Headline — 30 July 2016 — by Adele Ramos

BELIZE CITY, Thurs. July 28, 2016–A demand from British billionaire Michael Ashcroft to have the Government of Belize pay US$70 million more to him in foreign currency, rather than the $134.9 million paid to him in Belize currency a couple of weeks ago, could push Belize to the brink of devaluation if the Central Bank of Belize accedes to a request from the Government of Belize to obtain the foreign currency.

The dispute between the parties is going before the Caribbean Court of Justice (CCJ), for a decision, but Central Bank Governor Glenford Ysaguirre wrote Financial Secretary Joseph Waight last Friday, January 22, warning of the “catastrophic” outcome that would be visited upon the country.

On Monday, July 25, Waight told Amandala that the Government of Belize paid US$29.5 million and BZD$134.9 million in compensation, plus 827,000 British pounds in legal fees and 33,000 Euros in arbitration costs.

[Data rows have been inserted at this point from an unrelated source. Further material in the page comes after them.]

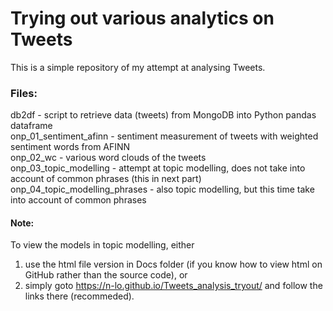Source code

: # Trying out various analytics on Tweets

This is a simple repository of my attempt at analysing Tweets.  

### Files:  
db2df - script to retrieve data (tweets) from MongoDB into Python pandas dataframe  
onp_01_sentiment_afinn - sentiment measurement of tweets with weighted sentiment words from AFINN  
onp_02_wc - various word clouds of the tweets  
onp_03_topic_modelling - attempt at topic modelling, does not take into account of common phrases (this in next part)  
onp_04_topic_modelling_phrases - also topic modelling, but this time take into account of common phrases  

#### Note:
To view the models in topic modelling, either  
1. use the html file version in Docs folder (if you know how to view html on GitHub rather than the source code), or  
2. simply goto https://n-lo.github.io/Tweets_analysis_tryout/ and follow the links there (recommeded).

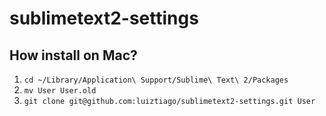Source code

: sublimetext2-settings
=====================

How install on Mac?
-------------------

1. `cd ~/Library/Application\ Support/Sublime\ Text\ 2/Packages`
2. `mv User User.old`
3. `git clone git@github.com:luiztiago/sublimetext2-settings.git User`
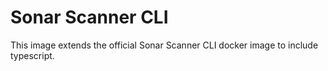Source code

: # Sonar Scanner CLI

This image extends the official Sonar Scanner CLI docker image to include typescript.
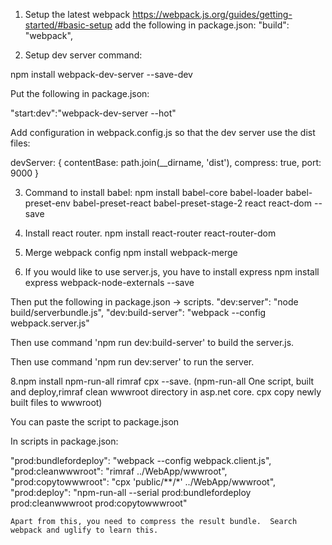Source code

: 
1. Setup the latest webpack
https://webpack.js.org/guides/getting-started/#basic-setup
add the following in package.json:
"build": "webpack",

2. Setup dev server command:

npm install webpack-dev-server --save-dev

Put the following in package.json:

"start:dev":"webpack-dev-server --hot"

Add configuration in webpack.config.js so that the dev server use the dist files:

devServer: {
    contentBase: path.join(__dirname, 'dist'),
    compress: true,
    port: 9000
  }



3. Command to install babel:
npm install babel-core babel-loader babel-preset-env babel-preset-react babel-preset-stage-2 react react-dom --save



4. Install react router.
 npm install react-router react-router-dom


5. Merge webpack config
npm install webpack-merge


7. If you would like to use server.js, you have to install express
npm install express webpack-node-externals --save

Then put the following in package.json -> scripts.
"dev:server": "node build/serverbundle.js",
"dev:build-server": "webpack --config webpack.server.js"

Then use command 'npm run dev:build-server' to build the server.js.

Then use command 'npm run dev:server' to run the server.

8.npm  install npm-run-all rimraf cpx --save.  (npm-run-all One script, built and deploy,rimraf clean wwwroot directory in asp.net core. cpx copy newly built files to wwwroot)

You can paste the script to package.json

In scripts in package.json:

"prod:bundlefordeploy": "webpack --config webpack.client.js",
    "prod:cleanwwwroot": "rimraf ../WebApp/wwwroot",
    "prod:copytowwwroot": "cpx 'public/**/*' ../WebApp/wwwroot",
    "prod:deploy": "npm-run-all --serial prod:bundlefordeploy prod:cleanwwwroot prod:copytowwwroot"



    Apart from this, you need to compress the result bundle.  Search webpack and uglify to learn this.








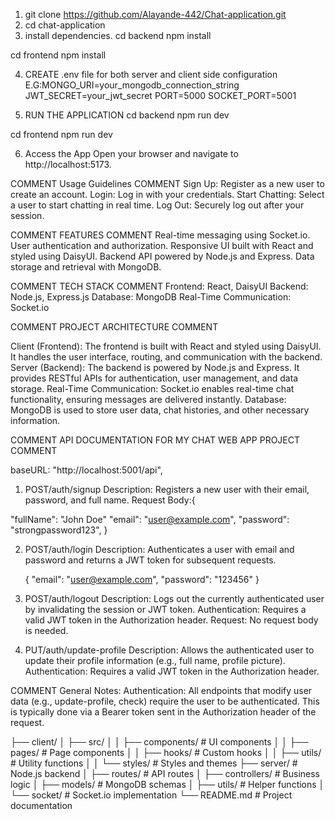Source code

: <!-- COMMENT PROJECT DOCUMENTATION  -->

<!-- PROJECT SETUP COMMENT INSTRUCTION -->
<!-- FOLLOW THE STEPS BELOW -->

1. git clone https://github.com/Alayande-442/Chat-application.git
2. cd chat-application
3. install dependencies.
   <!-- COMMENT SERVER ENTRY -->
   cd backend
   npm install

<!-- COMMENT CLIENT SIDE ENTRY -->

cd frontend
npm install

<!-- COMMENT CONFIGURE ENVIRONMENT VARIABLE -->

4. CREATE .env file for both server and client side configuration
   E.G:MONGO_URI=your_mongodb_connection_string
   JWT_SECRET=your_jwt_secret
   PORT=5000
   SOCKET_PORT=5001

<!--  -->

5. RUN THE APPLICATION
   cd backend
   npm run dev

<!--  -->

cd frontend
npm run dev

6. Access the App
   Open your browser and navigate to http://localhost:5173.

COMMENT Usage Guidelines COMMENT
Sign Up: Register as a new user to create an account.
Login: Log in with your credentials.
Start Chatting: Select a user to start chatting in real time.
Log Out: Securely log out after your session.

COMMENT FEATURES COMMENT
Real-time messaging using Socket.io.
User authentication and authorization.
Responsive UI built with React and styled using DaisyUI.
Backend API powered by Node.js and Express.
Data storage and retrieval with MongoDB.

COMMENT TECH STACK COMMENT
Frontend: React, DaisyUI
Backend: Node.js, Express.js
Database: MongoDB
Real-Time Communication: Socket.io

COMMENT PROJECT ARCHITECTURE COMMENT

Client (Frontend):
The frontend is built with React and styled using DaisyUI. It handles the user interface, routing, and communication with the backend.
Server (Backend):
The backend is powered by Node.js and Express. It provides RESTful APIs for authentication, user management, and data storage.
Real-Time Communication:
Socket.io enables real-time chat functionality, ensuring messages are delivered instantly.
Database:
MongoDB is used to store user data, chat histories, and other necessary information.

COMMENT API DOCUMENTATION FOR MY CHAT WEB APP PROJECT COMMENT

baseURL:
"http://localhost:5001/api",

<!-- COMMENT SIGNUP,LOGIN, LOGOUT, PROFILEPIC, CHECK -->

1. POST/auth/signup
   Description: Registers a new user with their email, password, and full name.
   Request Body:{

"fullName": "John Doe"
"email": "user@example.com",
"password": "strongpassword123",
}

2. POST/auth/login
   Description: Authenticates a user with email and password and returns a JWT token for subsequent requests.

   {
   "email": "user@example.com",
   "password": "123456"
   }

3. POST/auth/logout
   Description: Logs out the currently authenticated user by invalidating the session or JWT token.
   Authentication: Requires a valid JWT token in the Authorization header.
   Request: No request body is needed.

4. PUT/auth/update-profile
   Description: Allows the authenticated user to update their profile information (e.g., full name, profile picture).
   Authentication: Requires a valid JWT token in the Authorization header.

COMMENT General Notes:
Authentication: All endpoints that modify user data (e.g., update-profile, check) require the user to be authenticated. This is typically done via a Bearer token sent in the Authorization header of the request.

<!-- SKELETON -->
<!-- SKELETON -->
<!-- SKELETON -->
<!-- SKELETON -->
<!-- SKELETON -->
<!-- SKELETON -->
<!-- SKELETON -->
<!-- SKELETON -->
<!-- SKELETON -->
<!-- SKELETON -->
<!-- SKELETON -->
<!-- SKELETON -->
<!-- SKELETON -->
<!-- SKELETON -->
<!-- SKELETON -->
<!-- SKELETON -->
<!-- SKELETON -->
<!-- SKELETON -->
<!-- SKELETON -->
<!-- SKELETON -->
<!-- SKELETON -->
<!-- SKELETON -->
<!-- SKELETON -->
<!-- SKELETON -->
<!-- SKELETON -->
<!-- SKELETON -->
<!-- SKELETON -->
<!-- SKELETON -->
<!-- SKELETON -->
<!-- SKELETON -->
<!-- SKELETON -->
<!-- SKELETON -->
<!-- SKELETON -->
<!-- SKELETON -->
<!-- SKELETON -->
<!-- SKELETON -->
<!-- SKELETON -->

├── client/
│ ├── src/
│ │ ├── components/ # UI components
│ │ ├── pages/ # Page components
│ │ ├── hooks/ # Custom hooks
│ │ ├── utils/ # Utility functions
│ │ └── styles/ # Styles and themes
├── server/ # Node.js backend
│ ├── routes/ # API routes
│ ├── controllers/ # Business logic
│ ├── models/ # MongoDB schemas
│ ├── utils/ # Helper functions
│ └── socket/ # Socket.io implementation
└── README.md # Project documentation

However, the Ashcroft group wants the funds that were paid in BZ dollars to be paid instead in US dollars.

A letter to the Government from Ysaguirre said that, “the Central Bank would not be able to provide the additional US$70 million” and to do so would mean that Belize’s US dollar position would shrink from US$422 million to US$159 million, or 1.5 months of imports, which is half the international benchmark of 3 months. Ysaguirre said the result “would be destructive for the economy of Belize.”

“When reserves are inadequate, growth is strangled: an unacceptable state of affairs in a country which has a 40% poverty rate and a very open economy… In the absence of foreign exchange, our economy suffocates, resulting in increased poverty, crime, and risk that we won’t be able to meet obligations to other creditors and trading partners…” he commented.

Current demands for US dollars from the private sector amount to US$193 million, Ysaguirre wrote.

Hinting of the risk of devaluation, he went on to say that, “Without domestic adjustments and increased inflows, it is going to be very difficult, if not impossible, for the Bank to protect the exchange rate peg of BZ$2 to US$1…”

Belize has maintained the peg since 1974 and the Central Bank is responsible for taking action to protect the peg, such as keeping a healthy level of US dollars in reserve.

PetroCaribe is winding down, even as sales of Belize crude have fallen to new lows. Belize’s foreign currency position had already deteriorated substantially since last year, by 20%, or over $100 million, and according to Ysaguirre, the private sector, including exporters and banks, are already demanding a huge chunk of the reserves.

Belize’s export sectors—which bring US dollars into Belize — have been on a persistent decline, with citrus currently being the commodity to hold the strain. Although it had been reported that tourism numbers are up, Ysaguirre noted that tourism services providers have been bringing in less US dollars than expected. Although the sector is reported to have grown by 16%, the amount of US dollars which flowed into Belize barely increased, by a growth rate of less than a percent.

The problems are exacerbated by the loss of correspondent banking—which may be a reason why investors are choosing to keep their money abroad.

Furthermore, Ysaguirre reported that foreign investors who export from Belize had been asking for funds to repatriate. He said that “certain foreign-owned entities” want to remove US$96 mil from Belize.

There are several others in queue, also demanding US dollars. Among them are creditors to the Government of Belize, including bondholders who are due US$13.2 million in interest from the total debt obligations this year of US$45 million.

Ysaguirre also explained how the severing of Belizean banks (by US banks) has worsened Belize’s position.

He warned that, “The offshore sector is also in jeopardy, due to the correspondent banking relationships (CBR) situation, and several banks had recently approached the Central Bank for short-term liquidity loans totaling some US$40 million as a temporary option. So far, the Central Bank has resisted these requests, but it must nonetheless stand ready to assist as the lender of last resort…”

Ysaguirre said that even without the demand from the Ashcroft Alliance, the International Monetary Fund (IMF) and the Central Bank are already projecting a sharp downward trend for the reserves in the short and medium term. This year’s report by the Fund (IMF) on Belize, warned that, “International reserves could decline to uncomfortable levels, especially if compensation for the nationalized utilities is paid and repatriated.”

The loss of correspondent banking has been adversely affecting the Free Zone. Exports from the zone fell by 19% up to May 2016, and there is no telling how much more they will contract given the problems with correspondent banking, Ysaguirre explained.

The Governor noted that Belize’s economy grew by only 1% last year and shrank by 2% during the first quarter of this year, and meeting the demands of the Ashcroft group would put Belize’s economy in peril.